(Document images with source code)
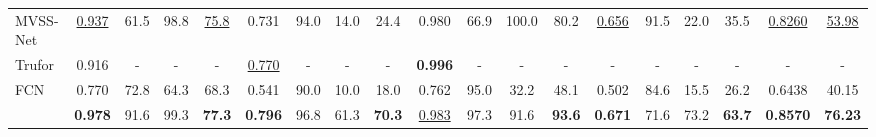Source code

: \begin{table*}[ht]
{\begin{tabular}{l|cccc|cccc|cccc|cccc|cc}
MVSS-Net \cite{chen2021image}        & \underline{0.937}                            & 61.5                         & 98.8                         & \underline{75.8}                           & 0.731                         & 94.0                        & 14.0                         & 24.4                         & 0.980                         & 66.9                        & 100.0                        & 80.2                         & \underline{0.656}                            & 91.5                         & 22.0                         & 35.5                         & \underline{0.8260}                            & \underline{53.98}                            \\
Trufor \cite{guillaro2023trufor}     & 0.916                         & -                            & -                            & -                           &   \underline{0.770}                         & -                           & -                            & -                            & \textbf{0.996 }                        & -                           & -                            & -                            & -                             & -                            & -                            & -                            & -                              & -                             \\
\rowcolor[HTML]{E8E6E6} 
FCN \cite{long2015fully}             & 0.770                            & 72.8                         & 64.3                         & 68.3                        & 0.541                         & 90.0                        & 10.0                         & 18.0                         & 0.762                         & 95.0                        & 32.2                         & 48.1                         & 0.502                         & 84.6                         & 15.5                         & 26.2                         & 0.6438                         & 40.15                         \\
\rowcolor[HTML]{E8E6E6} 
\cellcolor[HTML]{E8E6E6}                              &\textbf{ 0.978  }                       & 91.6                         & 99.3                         & \textbf{77.3 }                       & \textbf{0.796 }                        & 96.8                        & 61.3                         &\textbf{ 70.3}                         & \underline{0.983}                            & 97.3                        & 91.6                         & \textbf{93.6 }                        & \textbf{0.671}                         & 71.6                         & 73.2                         &\textbf{ 63.7}                         & \textbf{0.8570 }                        & \textbf{76.23 }                           \\

\end{tabular}}
\end{table*}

■ **Task to complete**
Omit all images when repeating the data above exactly.

■ **Written solution**
Source code

: \begin{table*}[ht]
{\begin{tabular}{l|cccc|cccc|cccc|cccc|cc}
MVSS-Net \cite{chen2021image}        & \underline{0.937}                            & 61.5                         & 98.8                         & \underline{75.8}                           & 0.731                         & 94.0                        & 14.0                         & 24.4                         & 0.980                         & 66.9                        & 100.0                        & 80.2                         & \underline{0.656}                            & 91.5                         & 22.0                         & 35.5                         & \underline{0.8260}                            & \underline{53.98}                            \\
Trufor \cite{guillaro2023trufor}     & 0.916                         & -                            & -                            & -                           &   \underline{0.770}                         & -                           & -                            & -                            & \textbf{0.996 }                        & -                           & -                            & -                            & -                             & -                            & -                            & -                            & -                              & -                             \\
\rowcolor[HTML]{E8E6E6} 
FCN \cite{long2015fully}             & 0.770                            & 72.8                         & 64.3                         & 68.3                        & 0.541                         & 90.0                        & 10.0                         & 18.0                         & 0.762                         & 95.0                        & 32.2                         & 48.1                         & 0.502                         & 84.6                         & 15.5                         & 26.2                         & 0.6438                         & 40.15                         \\
\rowcolor[HTML]{E8E6E6} 
\cellcolor[HTML]{E8E6E6}                              &\textbf{ 0.978  }                       & 91.6                         & 99.3                         & \textbf{77.3 }                       & \textbf{0.796 }                        & 96.8                        & 61.3                         &\textbf{ 70.3}                         & \underline{0.983}                            & 97.3                        & 91.6                         & \textbf{93.6 }                        & \textbf{0.671}                         & 71.6                         & 73.2                         &\textbf{ 63.7}                         & \textbf{0.8570 }                        & \textbf{76.23 }                           \\

\end{tabular}}
\end{table*}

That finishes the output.